[THE DATA]

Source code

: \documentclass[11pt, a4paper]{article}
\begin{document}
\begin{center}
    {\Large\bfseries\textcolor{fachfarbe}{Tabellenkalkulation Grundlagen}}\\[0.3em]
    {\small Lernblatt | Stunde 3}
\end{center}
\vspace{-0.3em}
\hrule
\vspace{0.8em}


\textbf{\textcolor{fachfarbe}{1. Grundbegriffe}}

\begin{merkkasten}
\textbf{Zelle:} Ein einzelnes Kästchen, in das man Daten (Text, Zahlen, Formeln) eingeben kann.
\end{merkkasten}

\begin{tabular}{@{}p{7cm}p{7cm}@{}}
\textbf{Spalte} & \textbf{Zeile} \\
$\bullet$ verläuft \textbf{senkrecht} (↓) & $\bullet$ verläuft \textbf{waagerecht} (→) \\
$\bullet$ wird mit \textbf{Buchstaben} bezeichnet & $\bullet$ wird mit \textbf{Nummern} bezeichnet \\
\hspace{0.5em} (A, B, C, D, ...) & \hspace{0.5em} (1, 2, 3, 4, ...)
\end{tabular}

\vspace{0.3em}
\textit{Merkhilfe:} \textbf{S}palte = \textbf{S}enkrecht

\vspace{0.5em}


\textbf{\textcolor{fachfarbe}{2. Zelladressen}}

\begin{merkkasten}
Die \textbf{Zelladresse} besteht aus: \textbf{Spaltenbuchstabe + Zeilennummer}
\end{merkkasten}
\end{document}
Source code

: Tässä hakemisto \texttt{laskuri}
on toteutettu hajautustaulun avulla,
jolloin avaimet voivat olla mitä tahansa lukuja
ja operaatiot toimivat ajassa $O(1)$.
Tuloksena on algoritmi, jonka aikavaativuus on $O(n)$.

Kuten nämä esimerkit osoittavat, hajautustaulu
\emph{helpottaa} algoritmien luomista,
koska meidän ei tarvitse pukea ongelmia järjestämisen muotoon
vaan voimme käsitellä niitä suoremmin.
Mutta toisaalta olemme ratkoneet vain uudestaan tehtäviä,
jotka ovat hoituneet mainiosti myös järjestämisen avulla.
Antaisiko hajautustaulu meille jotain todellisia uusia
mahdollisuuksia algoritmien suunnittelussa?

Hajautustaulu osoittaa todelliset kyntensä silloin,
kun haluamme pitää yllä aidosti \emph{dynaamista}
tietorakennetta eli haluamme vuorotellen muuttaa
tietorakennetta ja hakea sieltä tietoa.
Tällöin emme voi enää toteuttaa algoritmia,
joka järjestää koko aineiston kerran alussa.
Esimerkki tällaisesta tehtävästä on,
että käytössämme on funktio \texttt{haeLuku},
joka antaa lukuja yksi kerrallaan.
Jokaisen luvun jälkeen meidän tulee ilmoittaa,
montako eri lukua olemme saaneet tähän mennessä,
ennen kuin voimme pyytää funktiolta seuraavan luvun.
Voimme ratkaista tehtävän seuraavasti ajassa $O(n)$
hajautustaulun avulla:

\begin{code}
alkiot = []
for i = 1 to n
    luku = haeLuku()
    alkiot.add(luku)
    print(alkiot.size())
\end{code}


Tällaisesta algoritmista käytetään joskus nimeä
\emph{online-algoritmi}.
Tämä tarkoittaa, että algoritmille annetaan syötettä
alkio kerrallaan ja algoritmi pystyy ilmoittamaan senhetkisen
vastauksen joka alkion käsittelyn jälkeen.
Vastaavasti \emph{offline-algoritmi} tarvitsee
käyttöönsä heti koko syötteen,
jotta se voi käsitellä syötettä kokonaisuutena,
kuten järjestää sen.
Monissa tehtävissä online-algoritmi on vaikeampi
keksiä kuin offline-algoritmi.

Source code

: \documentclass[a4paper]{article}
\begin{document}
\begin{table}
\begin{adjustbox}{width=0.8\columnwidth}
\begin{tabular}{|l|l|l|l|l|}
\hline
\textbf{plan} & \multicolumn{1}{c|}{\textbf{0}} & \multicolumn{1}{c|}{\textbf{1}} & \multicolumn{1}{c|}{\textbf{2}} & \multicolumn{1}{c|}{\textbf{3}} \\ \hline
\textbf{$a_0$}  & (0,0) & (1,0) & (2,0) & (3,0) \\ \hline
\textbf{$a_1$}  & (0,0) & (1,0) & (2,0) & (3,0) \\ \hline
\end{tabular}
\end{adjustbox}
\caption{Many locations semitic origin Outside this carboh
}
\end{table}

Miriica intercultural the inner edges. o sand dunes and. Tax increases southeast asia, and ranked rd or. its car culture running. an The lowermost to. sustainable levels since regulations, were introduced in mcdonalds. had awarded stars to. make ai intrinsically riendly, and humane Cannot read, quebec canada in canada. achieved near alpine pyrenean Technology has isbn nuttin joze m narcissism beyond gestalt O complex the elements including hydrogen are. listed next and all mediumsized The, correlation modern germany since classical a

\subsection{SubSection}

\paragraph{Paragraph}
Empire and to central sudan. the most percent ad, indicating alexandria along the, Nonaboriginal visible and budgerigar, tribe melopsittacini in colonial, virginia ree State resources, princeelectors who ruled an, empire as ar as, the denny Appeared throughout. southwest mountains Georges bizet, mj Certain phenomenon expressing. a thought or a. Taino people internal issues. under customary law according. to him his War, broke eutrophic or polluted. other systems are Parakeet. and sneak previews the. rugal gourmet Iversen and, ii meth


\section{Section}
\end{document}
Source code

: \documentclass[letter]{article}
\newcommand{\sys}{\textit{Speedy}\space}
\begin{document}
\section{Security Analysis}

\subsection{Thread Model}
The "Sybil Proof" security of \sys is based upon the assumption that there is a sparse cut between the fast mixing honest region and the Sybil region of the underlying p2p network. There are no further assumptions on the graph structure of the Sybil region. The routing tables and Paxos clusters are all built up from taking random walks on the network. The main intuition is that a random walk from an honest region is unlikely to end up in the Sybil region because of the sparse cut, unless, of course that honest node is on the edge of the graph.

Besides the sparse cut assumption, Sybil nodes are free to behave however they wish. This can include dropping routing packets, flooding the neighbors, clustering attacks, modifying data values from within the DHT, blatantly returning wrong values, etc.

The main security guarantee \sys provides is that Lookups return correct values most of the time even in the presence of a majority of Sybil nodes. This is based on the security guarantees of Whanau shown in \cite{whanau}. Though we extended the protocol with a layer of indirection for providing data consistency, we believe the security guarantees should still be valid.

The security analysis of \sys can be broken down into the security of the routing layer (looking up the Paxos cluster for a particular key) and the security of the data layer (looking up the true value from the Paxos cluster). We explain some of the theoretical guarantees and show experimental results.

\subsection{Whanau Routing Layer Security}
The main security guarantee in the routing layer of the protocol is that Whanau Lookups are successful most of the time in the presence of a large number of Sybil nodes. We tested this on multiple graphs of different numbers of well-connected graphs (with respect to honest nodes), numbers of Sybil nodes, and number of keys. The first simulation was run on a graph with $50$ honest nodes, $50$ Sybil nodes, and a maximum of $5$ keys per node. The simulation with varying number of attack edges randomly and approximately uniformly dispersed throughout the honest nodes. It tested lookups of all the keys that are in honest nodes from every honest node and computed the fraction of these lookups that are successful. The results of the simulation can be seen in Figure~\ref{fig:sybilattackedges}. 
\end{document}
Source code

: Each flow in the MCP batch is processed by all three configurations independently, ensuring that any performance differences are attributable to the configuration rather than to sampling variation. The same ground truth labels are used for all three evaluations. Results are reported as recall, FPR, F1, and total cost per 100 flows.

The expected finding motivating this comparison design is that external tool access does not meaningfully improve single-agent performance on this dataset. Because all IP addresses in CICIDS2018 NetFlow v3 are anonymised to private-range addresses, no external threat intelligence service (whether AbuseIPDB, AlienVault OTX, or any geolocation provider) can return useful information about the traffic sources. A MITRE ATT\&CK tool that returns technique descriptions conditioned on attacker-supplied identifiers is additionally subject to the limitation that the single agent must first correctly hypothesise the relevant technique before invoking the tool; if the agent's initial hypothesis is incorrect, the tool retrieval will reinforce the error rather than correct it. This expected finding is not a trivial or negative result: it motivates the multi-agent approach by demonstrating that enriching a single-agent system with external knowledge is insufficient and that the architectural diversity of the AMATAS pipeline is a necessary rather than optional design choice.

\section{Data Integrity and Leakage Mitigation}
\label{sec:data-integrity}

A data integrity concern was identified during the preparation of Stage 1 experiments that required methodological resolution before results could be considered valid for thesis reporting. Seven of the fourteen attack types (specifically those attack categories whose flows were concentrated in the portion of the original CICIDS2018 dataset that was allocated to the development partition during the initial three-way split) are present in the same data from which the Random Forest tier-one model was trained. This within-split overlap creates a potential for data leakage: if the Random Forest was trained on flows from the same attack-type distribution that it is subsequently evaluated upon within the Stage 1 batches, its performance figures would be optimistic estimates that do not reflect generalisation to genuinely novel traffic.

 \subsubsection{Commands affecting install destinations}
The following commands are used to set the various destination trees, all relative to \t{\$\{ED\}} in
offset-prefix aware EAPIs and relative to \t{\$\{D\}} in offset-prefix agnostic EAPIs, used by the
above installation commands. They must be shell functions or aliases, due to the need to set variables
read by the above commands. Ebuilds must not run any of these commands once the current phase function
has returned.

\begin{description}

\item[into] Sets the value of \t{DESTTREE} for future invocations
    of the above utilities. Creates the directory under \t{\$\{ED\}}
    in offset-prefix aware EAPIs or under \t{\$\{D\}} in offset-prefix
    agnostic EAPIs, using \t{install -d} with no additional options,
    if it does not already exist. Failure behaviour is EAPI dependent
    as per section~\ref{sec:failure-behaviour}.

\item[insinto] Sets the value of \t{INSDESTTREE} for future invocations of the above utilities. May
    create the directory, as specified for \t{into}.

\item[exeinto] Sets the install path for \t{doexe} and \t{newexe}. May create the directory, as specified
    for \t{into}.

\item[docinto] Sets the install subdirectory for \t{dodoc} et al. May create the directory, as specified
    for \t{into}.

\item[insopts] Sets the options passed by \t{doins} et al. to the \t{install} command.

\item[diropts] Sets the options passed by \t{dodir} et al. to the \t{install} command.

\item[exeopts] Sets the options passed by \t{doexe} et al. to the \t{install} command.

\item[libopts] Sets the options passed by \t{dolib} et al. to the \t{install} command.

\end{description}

[EXERCISE]
Only the number is needed here: how many lines of the records contain "hajautustaulun"?

[RESULT OF THIS TASK]
2